W. J. Forbes — Who shall speak the fitting words in memory of W. J. Forbes. His own worst enemy, that lamentable fact is invariably brought out by his biographers. Doubtless it serves a useful purpose, and the custom need not be departed from even here among these words of appreciation.
But he was bright with the undeniable brightness of unquenchable genius. How else could he have borne himself so well and so long under the self-imposed burden of self-indulgence?
Pioneers still laugh about his quips and fancies. Writing under the pen-name of “Semblens” he discoursed on every subject known to man, and his shafts so often hit the mark that he became popular with all classes of readers.
Forbes simply could not keep out of a printing office. Journalism was his natural element. Quick at repartee, his bitter words often left scars that were slow to heal. After flaying a man and hanging his hide on the fence he would say, “Thus far we have been mild,” and would give his victim another basting.
Some marks of hatred followed him beyond the bourne, and commenting on this exhibition of malice, a friendly hand penned these words :
“The enemies of Forbes seem to take comfort from the report that he was suffering from softening of the brain. There was nothing in his latest work to indicate such a condition. Be that as it may, he was a noble soul, misguided in some respects, mayhap, but he was faulted mostly by persons whom fate had munificently forefended against any such fate as they ascribe to him.”
Forbes declared that he would rather be the possessor of a handful of battered type and a rattletrap press, with a power to say his mind as he pleased, than to be the owner of any other business establishment, no matter what the financial returns, and he proved it by deserting a prosperous business to return to an editorial position, from the emoluments of which he was only able to eke out a bare existence.
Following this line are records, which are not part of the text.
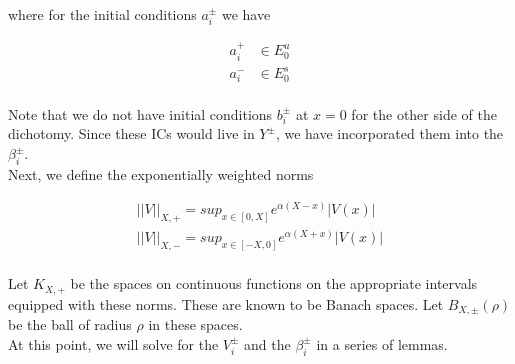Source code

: \documentclass[12pt]{article}
\begin{document}
where for the initial conditions $a_i^\pm$ we have

\begin{align*}
a_i^+ &\in E_0^u \\
a_i^- &\in E_0^s \\
\end{align*}

Note that we do not have initial conditions $b_i^\pm$ at $x = 0$ for the other side of the dichotomy. Since these ICs would live in $Y^\pm$, we have incorporated them into the $\beta_i^\pm$.\\

Next, we define the exponentially weighted norms

\begin{align*}
||V||_{X, +} = sup_{x \in [0, X]} e^{\alpha(X - x)}|V(x)| \\
||V||_{X, -} = sup_{x \in [-X, 0]} e^{\alpha(X + x)}|V(x)| \\
\end{align*}

Let $K_{X, +}$ be the spaces on continuous functions on the appropriate intervals equipped with these norms. These are known to be Banach spaces. Let $B_{X, \pm}(\rho)$ be the ball of radius $\rho$ in these spaces.\\

At this point, we will solve for the $V_i^\pm$ and the $\beta_i^\pm$ in a series of lemmas.\\
\end{document}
It was in White Pine County he remarked, “of twenty men, nineteen patronized the saloon and one the newspaper, and he was going with the crowd.”
He started his saloon and it was probably the only paying business he ever engaged in, but in the midst of his prosperity he sold out and, drifting back to journalism, soon sunk all the profits he had made in the liquor business.
His witty sallies became quoted all over the United States, and probably the most quoted of all and one that has been credited to many different sources, was his thrust at Governor Nye, who secured the appropriation of $75,000 for the building of a dam and sawmill to manufacture lumber for the Piute Indians, all of which was expended with no tangible results. Forbes said that Governor Nye had “a dam by a mill site, but no mill by a d— site.”
In his day he was famous as “a twister of words who hid a pun in a sentence . . . Unfortunately most of his good things are now considered too broad for reproduction.” He ran newspapers all over northern Nevada and was widely quoted all over Nevada and California.
In 1865, he was the proprietor & editor of the Humboldt Register in Unionville. In 1868, he was back on the Comstock where he purchased the Daily Union (formerly the Silver Age in Carson City), which he memorably renamed the Trespass, operated it for only a matter of months and sold it again.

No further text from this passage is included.